Tuesday, August 2, 2016

Procedure code 99100, 99116, 99135, 99140 - Billing tips

Anesthesia services are provided under difficult circumstances which may affect the condition of the patient, or present unusual operative conditions and / or risk factors.

Codes and Definitions

99100 Anesthesia for patient of extreme age, younger than 1 year and older than 70 (List separately in addition to code for primary anesthesia procedure)

99116 Anesthesia complicated by utilization of total body hypothermia (List separately in addition to code for primary anesthesia procedure)

99135 Anesthesia complicated by utilization of controlled hypotension (List separately in addition to code for primary anesthesia procedure)

99140 Anesthesia complicated by emergency conditions (specify) (List separately in addition to code for primary anesthesia procedure)

This code is eligible for separate reimbursement at the allowed amount. Separately in addition to code for primary anesthesia proedure. Thi code are assigned a status indicator of "B" (bundled code) on the CMS Physician Fee schedule, and are not eligible for separate reimbursement uder Medicare guidelines. As per CMS, the value for the qualifying circumstances has already been included in the RVUs for the primary anesthesia procedure codes. Payment for these services is always included in payment for other services not sprcified. There are no RVUs or payment amoount for these codes and separate payment is not made.



Reimbursement Guidelines

Commercial lines of business

Effective for claims processed on or after 2/25/2016, Moda Health does not separately reimburse for CPT codes 99100 – 99140. This is based on their status indicator of “B” (bundled code) on the CMS Physician Fee Schedule.

CPT codes 99100 – 99140 will deny to provider liability with denial codes:

EX: 2M0 Service/supply is considered bundled or incidental. Not eligible for separate payment. Always bundled into a related service.
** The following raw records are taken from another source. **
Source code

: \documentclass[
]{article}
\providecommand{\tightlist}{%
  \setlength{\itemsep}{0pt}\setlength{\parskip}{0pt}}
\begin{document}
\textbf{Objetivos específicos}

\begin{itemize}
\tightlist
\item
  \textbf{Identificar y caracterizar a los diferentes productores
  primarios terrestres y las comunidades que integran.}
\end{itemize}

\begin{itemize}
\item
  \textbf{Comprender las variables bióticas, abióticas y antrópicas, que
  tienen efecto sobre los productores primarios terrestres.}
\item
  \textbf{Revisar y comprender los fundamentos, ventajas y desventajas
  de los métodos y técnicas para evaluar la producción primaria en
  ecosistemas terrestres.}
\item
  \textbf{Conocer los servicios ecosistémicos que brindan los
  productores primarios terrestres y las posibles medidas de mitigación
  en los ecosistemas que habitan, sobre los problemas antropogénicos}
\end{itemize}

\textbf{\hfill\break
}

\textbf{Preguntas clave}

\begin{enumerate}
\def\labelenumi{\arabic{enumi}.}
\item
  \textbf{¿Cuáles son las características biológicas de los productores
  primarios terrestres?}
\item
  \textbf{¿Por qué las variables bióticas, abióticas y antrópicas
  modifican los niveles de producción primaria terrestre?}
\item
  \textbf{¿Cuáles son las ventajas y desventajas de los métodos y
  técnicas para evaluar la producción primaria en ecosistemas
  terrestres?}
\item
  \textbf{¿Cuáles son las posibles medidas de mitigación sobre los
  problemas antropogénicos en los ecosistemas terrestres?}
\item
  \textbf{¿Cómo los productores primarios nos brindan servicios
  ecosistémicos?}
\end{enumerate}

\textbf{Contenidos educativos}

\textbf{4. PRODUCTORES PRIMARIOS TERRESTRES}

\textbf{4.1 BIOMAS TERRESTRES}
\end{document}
CARC: 97 The benefit for this service is included in the payment/allowance for another service/procedure that has already been adjudicated.

RARC: M15 Separately billed services/tests have been bundled as they are considered components of the same procedure. Separate payment is not allowed.


99100+ (Anesthesia for patient of extreme age, under 1 year and over 70 {list separately in addition to code for primary procedure}) bundles with 00326 (Anesthesia for all procedures on the larynx and tracheas in children less that 1 year of age), 00834 (Anesthesia for hernia repair in the lower abdomen (not otherwise specified, under 1 year of age) and 00836 (Anesthesia for hernia repair in the lower abdomen not otherwise specified, infants less that 37 weeks gestational age at birth and less than 50 week gestation age at time of surgery).


Claims Example

A Blue Cross member has a cholecystectomy that requires 50 minutes of anesthesia. Due to the fact that the member is over age 70, Procedure  99100 is also billed. The claim submitted by the anesthesiologist to Blue Cross should include the appropriate information explained above. The claim for covered services is processed as follows to determine the Allowable Charge:



The Base Units value should never be included in the “units” field of your claim. 

Procedure  99100 (Payment is based on the allowable charge). The totals noted in each of these examples do not include the payment for the qualifying circumstance Procedure  99100 that was applicable in the example.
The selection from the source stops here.